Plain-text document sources
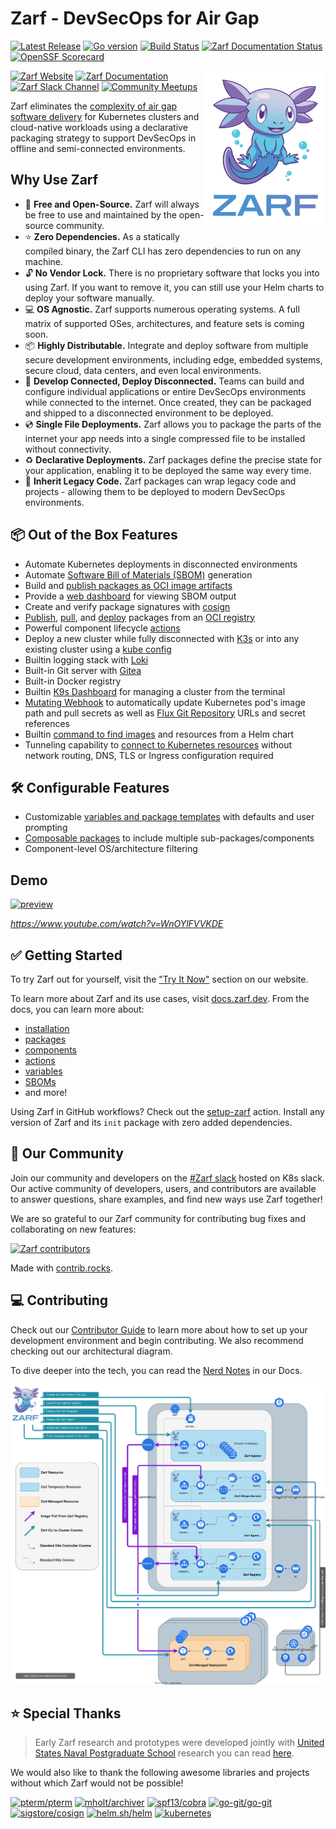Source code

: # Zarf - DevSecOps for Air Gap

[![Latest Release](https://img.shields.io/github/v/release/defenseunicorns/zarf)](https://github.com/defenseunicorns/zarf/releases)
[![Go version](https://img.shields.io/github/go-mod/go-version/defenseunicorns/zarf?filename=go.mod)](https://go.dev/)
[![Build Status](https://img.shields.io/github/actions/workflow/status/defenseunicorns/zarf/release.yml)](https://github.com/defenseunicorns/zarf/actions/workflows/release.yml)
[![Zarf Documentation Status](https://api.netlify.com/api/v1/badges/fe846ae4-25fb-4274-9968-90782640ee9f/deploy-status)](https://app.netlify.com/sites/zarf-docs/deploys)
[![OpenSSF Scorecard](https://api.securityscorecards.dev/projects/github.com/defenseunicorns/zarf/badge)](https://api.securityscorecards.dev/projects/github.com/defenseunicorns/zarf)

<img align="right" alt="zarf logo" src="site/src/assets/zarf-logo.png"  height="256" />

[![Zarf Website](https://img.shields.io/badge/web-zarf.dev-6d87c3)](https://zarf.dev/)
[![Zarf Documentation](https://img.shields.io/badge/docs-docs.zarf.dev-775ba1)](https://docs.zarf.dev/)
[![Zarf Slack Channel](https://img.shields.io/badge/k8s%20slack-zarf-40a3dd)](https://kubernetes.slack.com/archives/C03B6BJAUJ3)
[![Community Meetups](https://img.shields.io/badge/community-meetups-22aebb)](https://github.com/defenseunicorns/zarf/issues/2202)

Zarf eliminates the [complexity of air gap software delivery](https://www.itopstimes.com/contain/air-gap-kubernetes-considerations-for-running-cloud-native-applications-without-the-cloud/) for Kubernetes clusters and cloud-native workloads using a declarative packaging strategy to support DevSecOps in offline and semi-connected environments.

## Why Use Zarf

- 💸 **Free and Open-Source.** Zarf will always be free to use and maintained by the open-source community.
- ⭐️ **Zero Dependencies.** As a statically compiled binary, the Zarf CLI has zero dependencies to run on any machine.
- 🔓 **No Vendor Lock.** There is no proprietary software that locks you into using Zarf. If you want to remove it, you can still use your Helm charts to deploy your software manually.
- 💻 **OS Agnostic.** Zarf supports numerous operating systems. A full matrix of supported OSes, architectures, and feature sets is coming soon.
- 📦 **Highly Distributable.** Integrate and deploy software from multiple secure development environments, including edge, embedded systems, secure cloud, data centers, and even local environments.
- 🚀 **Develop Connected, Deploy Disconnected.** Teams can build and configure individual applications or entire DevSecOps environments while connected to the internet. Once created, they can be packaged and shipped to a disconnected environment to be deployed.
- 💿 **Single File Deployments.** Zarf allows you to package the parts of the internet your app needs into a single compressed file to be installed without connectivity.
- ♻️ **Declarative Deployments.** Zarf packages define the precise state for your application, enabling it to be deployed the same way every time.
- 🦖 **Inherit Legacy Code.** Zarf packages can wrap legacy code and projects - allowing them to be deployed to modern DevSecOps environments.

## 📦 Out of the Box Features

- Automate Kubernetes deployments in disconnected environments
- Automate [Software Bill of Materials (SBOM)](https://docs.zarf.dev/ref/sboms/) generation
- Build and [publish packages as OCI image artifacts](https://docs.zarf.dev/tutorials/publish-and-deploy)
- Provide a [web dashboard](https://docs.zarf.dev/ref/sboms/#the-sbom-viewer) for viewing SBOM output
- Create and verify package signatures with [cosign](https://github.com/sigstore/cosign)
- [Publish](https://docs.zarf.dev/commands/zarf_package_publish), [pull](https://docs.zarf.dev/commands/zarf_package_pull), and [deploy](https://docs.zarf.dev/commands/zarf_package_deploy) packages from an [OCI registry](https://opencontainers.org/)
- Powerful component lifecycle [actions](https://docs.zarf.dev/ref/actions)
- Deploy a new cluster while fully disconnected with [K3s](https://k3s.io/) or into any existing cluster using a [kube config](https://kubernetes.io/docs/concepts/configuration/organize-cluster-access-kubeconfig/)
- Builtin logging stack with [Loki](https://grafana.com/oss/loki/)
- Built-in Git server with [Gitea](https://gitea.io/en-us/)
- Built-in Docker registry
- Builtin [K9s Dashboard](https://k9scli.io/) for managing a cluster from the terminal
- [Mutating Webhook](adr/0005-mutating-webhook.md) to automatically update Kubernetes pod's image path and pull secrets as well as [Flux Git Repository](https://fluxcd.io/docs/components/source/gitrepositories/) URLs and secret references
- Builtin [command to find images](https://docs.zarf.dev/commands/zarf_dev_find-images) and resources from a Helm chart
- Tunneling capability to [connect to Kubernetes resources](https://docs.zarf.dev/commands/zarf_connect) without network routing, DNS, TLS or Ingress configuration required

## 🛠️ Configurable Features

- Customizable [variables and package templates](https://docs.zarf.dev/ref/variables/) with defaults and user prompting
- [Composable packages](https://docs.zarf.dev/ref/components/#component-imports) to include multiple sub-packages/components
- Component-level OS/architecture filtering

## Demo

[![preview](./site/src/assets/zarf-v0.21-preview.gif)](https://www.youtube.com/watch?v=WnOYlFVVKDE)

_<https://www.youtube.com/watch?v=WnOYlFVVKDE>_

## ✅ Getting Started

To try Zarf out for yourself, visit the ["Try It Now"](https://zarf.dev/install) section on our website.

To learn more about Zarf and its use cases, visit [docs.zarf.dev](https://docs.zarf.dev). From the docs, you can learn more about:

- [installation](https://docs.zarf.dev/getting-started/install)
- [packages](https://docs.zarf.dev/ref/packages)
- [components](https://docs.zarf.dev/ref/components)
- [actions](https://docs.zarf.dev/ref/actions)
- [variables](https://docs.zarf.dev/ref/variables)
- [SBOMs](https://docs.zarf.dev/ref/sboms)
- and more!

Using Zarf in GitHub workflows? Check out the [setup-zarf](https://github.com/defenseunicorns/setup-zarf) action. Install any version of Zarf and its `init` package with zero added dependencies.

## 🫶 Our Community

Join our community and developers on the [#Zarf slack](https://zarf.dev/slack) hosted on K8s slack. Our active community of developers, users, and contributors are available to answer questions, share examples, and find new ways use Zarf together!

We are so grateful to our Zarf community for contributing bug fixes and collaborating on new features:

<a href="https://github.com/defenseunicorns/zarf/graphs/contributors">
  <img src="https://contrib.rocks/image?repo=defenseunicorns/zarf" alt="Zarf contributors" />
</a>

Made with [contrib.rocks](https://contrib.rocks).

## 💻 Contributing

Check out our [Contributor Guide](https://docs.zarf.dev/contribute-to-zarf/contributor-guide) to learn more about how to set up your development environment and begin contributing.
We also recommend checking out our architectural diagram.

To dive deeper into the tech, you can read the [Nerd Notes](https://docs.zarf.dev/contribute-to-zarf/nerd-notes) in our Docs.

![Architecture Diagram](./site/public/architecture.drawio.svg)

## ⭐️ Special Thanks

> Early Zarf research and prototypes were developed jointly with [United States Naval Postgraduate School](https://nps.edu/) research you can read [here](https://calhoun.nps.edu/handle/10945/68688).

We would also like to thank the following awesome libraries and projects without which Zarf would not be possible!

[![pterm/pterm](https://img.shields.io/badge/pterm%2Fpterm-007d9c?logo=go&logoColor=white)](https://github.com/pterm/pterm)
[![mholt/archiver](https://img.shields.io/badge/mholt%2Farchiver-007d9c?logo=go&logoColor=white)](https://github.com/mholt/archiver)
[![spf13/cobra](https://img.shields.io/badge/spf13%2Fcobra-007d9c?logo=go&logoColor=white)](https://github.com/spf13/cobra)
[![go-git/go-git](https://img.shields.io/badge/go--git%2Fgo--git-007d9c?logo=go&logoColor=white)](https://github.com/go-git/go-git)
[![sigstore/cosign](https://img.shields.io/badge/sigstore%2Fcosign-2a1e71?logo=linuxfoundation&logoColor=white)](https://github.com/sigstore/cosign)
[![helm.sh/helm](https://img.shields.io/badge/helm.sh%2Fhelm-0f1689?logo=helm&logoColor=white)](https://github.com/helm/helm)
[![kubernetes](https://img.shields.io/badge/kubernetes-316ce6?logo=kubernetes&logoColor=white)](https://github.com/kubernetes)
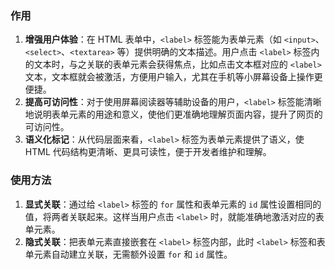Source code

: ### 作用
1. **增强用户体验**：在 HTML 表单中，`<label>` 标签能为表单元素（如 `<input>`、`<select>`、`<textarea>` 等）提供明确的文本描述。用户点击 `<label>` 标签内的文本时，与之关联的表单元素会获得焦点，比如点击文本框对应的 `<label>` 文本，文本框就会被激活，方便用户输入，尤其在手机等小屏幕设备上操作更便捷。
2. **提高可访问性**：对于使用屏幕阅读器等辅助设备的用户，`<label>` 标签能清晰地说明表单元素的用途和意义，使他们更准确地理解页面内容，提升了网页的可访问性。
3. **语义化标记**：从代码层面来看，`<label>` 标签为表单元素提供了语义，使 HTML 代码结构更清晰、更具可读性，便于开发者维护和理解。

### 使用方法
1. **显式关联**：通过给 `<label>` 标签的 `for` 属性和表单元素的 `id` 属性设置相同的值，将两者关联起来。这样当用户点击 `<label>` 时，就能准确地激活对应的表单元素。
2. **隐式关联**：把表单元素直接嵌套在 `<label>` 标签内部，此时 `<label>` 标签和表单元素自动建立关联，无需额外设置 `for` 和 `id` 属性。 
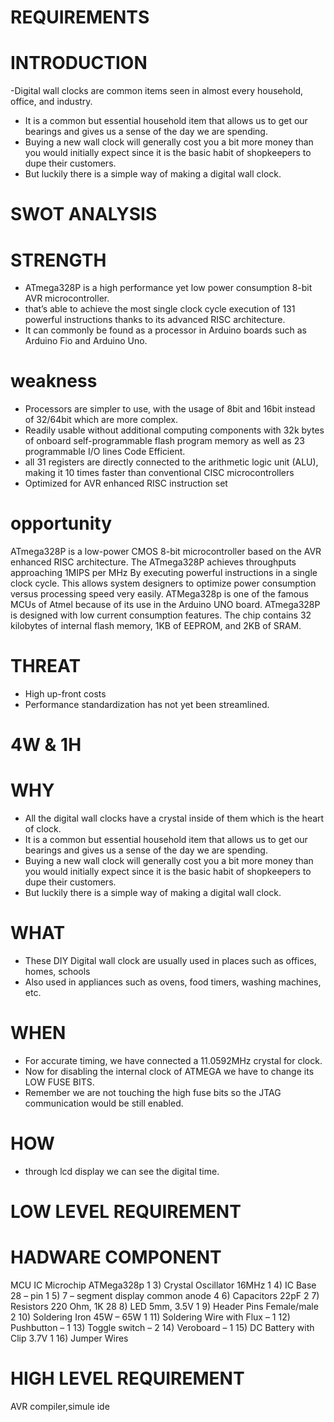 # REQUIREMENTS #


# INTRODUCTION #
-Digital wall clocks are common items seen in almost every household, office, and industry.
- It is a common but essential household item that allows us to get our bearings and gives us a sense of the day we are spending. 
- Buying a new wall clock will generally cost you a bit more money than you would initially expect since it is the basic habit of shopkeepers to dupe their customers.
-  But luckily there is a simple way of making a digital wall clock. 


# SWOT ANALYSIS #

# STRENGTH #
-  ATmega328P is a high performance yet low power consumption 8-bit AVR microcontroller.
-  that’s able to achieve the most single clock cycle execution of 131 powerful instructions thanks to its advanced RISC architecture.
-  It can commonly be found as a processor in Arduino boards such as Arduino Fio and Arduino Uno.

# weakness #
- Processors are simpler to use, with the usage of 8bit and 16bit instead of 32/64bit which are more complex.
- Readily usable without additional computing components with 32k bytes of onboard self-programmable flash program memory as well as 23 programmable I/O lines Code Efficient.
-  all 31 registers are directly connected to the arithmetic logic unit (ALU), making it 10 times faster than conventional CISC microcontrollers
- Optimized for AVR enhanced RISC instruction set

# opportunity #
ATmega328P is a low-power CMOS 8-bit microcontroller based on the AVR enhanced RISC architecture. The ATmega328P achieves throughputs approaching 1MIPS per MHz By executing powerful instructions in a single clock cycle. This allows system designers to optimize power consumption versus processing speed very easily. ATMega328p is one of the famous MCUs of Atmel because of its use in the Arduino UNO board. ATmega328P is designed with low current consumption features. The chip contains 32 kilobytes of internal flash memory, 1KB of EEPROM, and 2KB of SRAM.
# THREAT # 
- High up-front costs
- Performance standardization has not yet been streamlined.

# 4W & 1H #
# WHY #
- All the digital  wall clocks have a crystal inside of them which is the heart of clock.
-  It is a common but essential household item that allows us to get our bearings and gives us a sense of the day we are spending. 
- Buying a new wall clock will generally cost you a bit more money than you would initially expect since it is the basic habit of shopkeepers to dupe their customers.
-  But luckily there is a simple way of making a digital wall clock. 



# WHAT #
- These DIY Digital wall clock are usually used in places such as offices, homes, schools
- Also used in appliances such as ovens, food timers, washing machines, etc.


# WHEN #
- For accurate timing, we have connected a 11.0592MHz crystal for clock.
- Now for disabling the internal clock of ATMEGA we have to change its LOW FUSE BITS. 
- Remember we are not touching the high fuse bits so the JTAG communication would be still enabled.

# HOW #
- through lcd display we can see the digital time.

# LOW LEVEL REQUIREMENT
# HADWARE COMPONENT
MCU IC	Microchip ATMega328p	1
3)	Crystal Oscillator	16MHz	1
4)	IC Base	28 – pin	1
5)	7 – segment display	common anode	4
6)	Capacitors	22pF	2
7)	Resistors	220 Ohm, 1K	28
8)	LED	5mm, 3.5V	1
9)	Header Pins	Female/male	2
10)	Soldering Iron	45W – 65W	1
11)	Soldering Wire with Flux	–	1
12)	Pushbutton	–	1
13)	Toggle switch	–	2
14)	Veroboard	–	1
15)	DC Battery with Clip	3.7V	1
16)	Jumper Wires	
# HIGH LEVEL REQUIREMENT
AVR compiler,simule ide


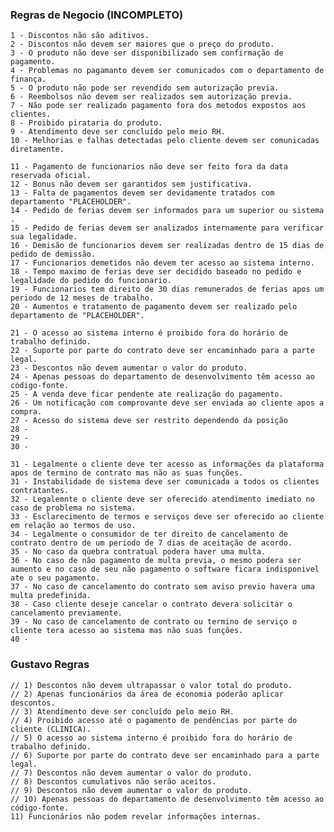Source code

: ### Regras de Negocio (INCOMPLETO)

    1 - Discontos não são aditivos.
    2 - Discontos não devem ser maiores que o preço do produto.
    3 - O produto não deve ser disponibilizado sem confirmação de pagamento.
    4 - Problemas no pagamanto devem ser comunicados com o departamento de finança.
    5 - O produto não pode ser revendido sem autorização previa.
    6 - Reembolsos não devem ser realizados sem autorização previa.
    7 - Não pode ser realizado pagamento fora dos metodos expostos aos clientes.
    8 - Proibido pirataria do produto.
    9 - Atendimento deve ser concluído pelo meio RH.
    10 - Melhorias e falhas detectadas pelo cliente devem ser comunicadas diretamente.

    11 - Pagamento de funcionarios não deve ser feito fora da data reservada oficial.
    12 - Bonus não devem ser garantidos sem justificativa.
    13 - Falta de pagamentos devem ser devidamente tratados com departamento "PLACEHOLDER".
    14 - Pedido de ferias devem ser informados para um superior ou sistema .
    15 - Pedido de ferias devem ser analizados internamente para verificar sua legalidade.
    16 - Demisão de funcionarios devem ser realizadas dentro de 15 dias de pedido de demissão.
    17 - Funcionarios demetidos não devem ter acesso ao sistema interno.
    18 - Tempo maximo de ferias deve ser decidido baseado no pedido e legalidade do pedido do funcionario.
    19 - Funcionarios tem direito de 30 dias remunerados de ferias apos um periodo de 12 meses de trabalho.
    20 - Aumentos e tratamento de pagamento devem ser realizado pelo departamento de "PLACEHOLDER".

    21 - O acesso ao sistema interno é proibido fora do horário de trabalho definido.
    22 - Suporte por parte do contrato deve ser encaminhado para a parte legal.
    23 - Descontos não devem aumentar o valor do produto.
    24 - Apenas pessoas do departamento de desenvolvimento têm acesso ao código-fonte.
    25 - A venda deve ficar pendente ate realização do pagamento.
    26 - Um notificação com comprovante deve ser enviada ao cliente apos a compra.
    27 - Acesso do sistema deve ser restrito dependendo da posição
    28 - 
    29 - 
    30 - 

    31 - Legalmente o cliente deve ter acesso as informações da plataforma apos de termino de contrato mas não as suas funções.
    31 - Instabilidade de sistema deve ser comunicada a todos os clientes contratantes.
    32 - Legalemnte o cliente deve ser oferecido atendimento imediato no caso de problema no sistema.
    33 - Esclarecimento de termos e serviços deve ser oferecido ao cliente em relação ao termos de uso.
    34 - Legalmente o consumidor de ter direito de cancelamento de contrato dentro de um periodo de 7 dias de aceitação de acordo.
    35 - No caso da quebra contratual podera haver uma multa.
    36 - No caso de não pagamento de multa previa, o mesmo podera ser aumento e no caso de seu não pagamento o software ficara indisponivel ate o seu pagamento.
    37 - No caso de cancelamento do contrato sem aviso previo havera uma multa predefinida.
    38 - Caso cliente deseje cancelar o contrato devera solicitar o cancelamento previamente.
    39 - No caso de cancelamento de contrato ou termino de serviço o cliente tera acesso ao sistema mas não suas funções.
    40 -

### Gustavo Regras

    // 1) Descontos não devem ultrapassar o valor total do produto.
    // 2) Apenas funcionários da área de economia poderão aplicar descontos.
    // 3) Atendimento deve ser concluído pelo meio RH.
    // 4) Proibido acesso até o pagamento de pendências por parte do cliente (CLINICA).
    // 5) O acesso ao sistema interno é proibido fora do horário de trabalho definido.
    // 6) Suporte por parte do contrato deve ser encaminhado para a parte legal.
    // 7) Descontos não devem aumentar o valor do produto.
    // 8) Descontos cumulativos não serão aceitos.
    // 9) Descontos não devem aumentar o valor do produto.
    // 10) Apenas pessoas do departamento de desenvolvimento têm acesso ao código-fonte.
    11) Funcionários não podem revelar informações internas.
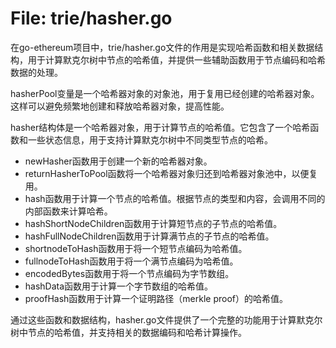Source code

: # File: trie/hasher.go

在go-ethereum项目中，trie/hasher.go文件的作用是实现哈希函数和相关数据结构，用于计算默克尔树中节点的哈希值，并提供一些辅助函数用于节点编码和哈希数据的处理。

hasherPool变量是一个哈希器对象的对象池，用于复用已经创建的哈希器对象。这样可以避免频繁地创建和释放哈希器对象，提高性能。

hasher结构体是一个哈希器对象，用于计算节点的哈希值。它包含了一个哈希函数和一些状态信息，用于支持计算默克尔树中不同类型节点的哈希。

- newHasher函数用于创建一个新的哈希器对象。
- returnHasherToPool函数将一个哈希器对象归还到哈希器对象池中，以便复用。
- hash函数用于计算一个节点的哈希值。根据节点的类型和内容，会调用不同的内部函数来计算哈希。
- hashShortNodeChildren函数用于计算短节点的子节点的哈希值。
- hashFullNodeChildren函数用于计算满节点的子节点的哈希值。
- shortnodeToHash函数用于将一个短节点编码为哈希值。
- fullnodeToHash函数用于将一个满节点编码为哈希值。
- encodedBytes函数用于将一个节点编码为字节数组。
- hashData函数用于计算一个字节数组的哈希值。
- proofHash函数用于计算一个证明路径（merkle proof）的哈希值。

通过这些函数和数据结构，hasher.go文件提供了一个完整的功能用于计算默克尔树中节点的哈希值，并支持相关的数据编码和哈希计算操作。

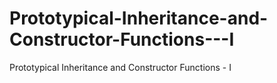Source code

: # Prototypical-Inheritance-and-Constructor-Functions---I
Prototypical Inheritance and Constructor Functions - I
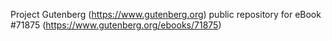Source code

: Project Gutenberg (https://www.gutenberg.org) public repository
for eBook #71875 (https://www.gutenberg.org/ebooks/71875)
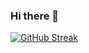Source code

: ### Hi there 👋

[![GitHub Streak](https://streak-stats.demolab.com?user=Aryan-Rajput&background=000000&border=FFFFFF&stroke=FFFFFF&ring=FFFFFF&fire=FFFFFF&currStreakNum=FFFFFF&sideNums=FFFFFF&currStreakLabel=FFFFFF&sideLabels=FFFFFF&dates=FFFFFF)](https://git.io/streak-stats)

◆ **REQUIRED ACTION**
Each line from the one containing "for eBook #71875" through the last line of the entries above is to be extracted exactly. Pictures are not part of the copy.

◆ **EXERCISE RESULT**
for eBook #71875 (https://www.gutenberg.org/ebooks/71875)
Source code

: ### Hi there 👋

[![GitHub Streak](https://streak-stats.demolab.com?user=Aryan-Rajput&background=000000&border=FFFFFF&stroke=FFFFFF&ring=FFFFFF&fire=FFFFFF&currStreakNum=FFFFFF&sideNums=FFFFFF&currStreakLabel=FFFFFF&sideLabels=FFFFFF&dates=FFFFFF)](https://git.io/streak-stats)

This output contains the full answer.